Pelalawan, Riau – PT Musimas, sebuah perusahaan Perkebunan kelapa sawit yang beroperasi di Kecamatan Pangkalan Kuras, Kabupaten Pelalawan, saat ini tengah melakukan aktivitas galian C untuk pengambilan tanah urug. Kegiatan ini berlangsung di areal Hak Guna Usaha (HGU) perusahaan, tepatnya di Afdeling IV Desa Talau, dan direncanakan untuk keperluan material penimbunan jalan di Afdeling V.
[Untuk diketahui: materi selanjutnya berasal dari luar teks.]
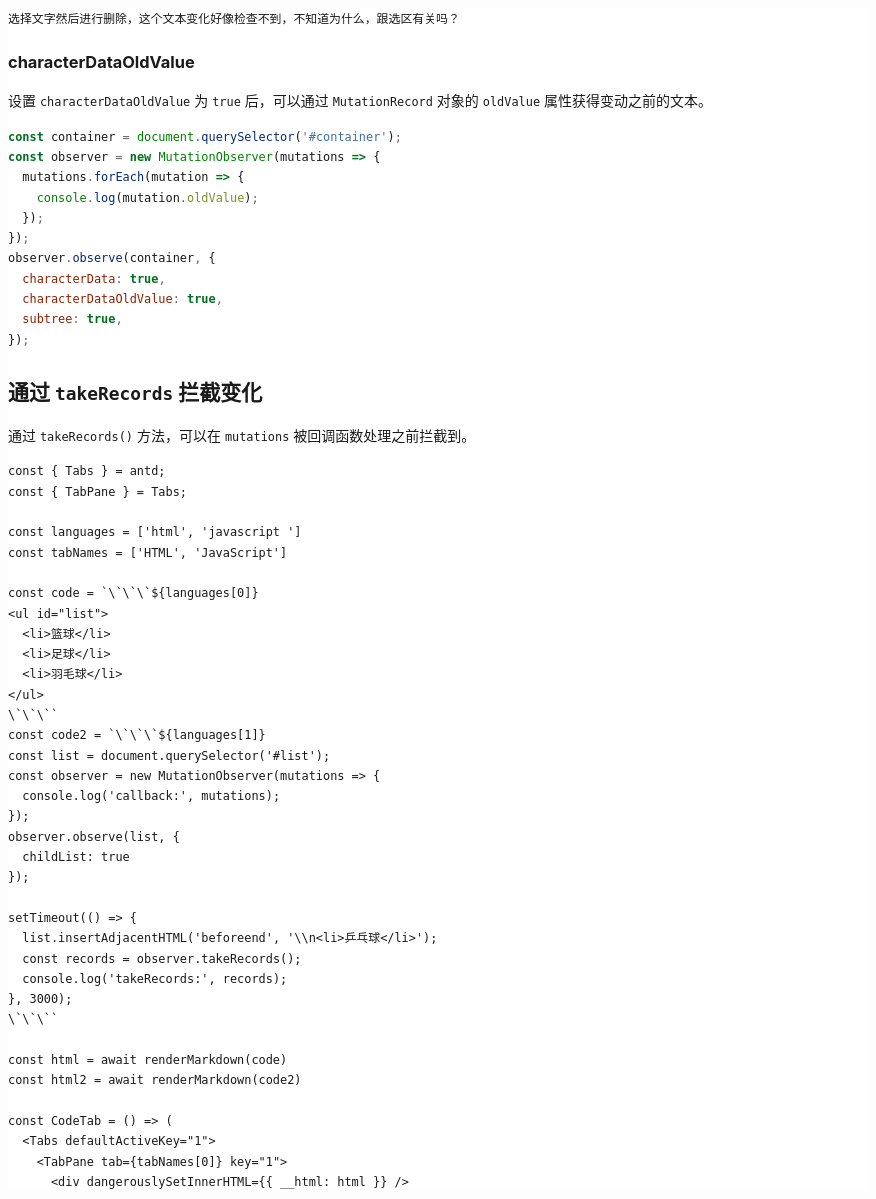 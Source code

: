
 ```note
选择文字然后进行删除，这个文本变化好像检查不到，不知道为什么，跟选区有关吗？
```

### characterDataOldValue 

设置 `characterDataOldValue` 为 `true` 后，可以通过 `MutationRecord` 对象的 `oldValue` 属性获得变动之前的文本。

```js
const container = document.querySelector('#container');
const observer = new MutationObserver(mutations => {
  mutations.forEach(mutation => {
    console.log(mutation.oldValue);
  });
});
observer.observe(container, {
  characterData: true,
  characterDataOldValue: true,
  subtree: true,
});
```

<video controls src="https://video-obsidian.oss-cn-beijing.aliyuncs.com/MutationObserver-chatacterData3.mp4"></video>

## 通过 `takeRecords` 拦截变化

通过 `takeRecords()` 方法，可以在 `mutations` 被回调函数处理之前拦截到。

```antd
const { Tabs } = antd;
const { TabPane } = Tabs;

const languages = ['html', 'javascript ']
const tabNames = ['HTML', 'JavaScript']

const code = `\`\`\`${languages[0]}
<ul id="list">
  <li>篮球</li>
  <li>足球</li>
  <li>羽毛球</li>
</ul>
\`\`\``
const code2 = `\`\`\`${languages[1]}
const list = document.querySelector('#list');
const observer = new MutationObserver(mutations => {
  console.log('callback:', mutations);
});
observer.observe(list, {
  childList: true
});

setTimeout(() => {
  list.insertAdjacentHTML('beforeend', '\\n<li>乒乓球</li>');
  const records = observer.takeRecords();
  console.log('takeRecords:', records);
}, 3000);
\`\`\``

const html = await renderMarkdown(code)
const html2 = await renderMarkdown(code2)

const CodeTab = () => (
  <Tabs defaultActiveKey="1">
    <TabPane tab={tabNames[0]} key="1">
      <div dangerouslySetInnerHTML={{ __html: html }} />
```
Aktivitas ini sudah berjalan hampir sebulan dan melibatkan kontraktor pihak ketiga. Menurut informasi dari pekerja di lapangan, jarak antara kuari dan lokasi penimbunan jalan mencapai 5-10 km, dengan tarif upah sebesar Rp75.000 per trip. Dalam kontrak yang ditandatangani, perusahaan merencanakan total 8.000 trip untuk kegiatan ini.
Media berupaya untuk mendapatkan keterangan lebih lanjut dari Malinton Purba, Manajer Humas PT Musimas, mengenai apakah aktivitas galian C ini sudah tercakup dalam izin lingkungan yang dimiliki perusahaan. Dalam tanggapannya, Malinton menjelaskan, “Areal yang berada dalam konsesi HGU tidak memerlukan izin galian C, karena sudah diakomodir dalam Amdal.”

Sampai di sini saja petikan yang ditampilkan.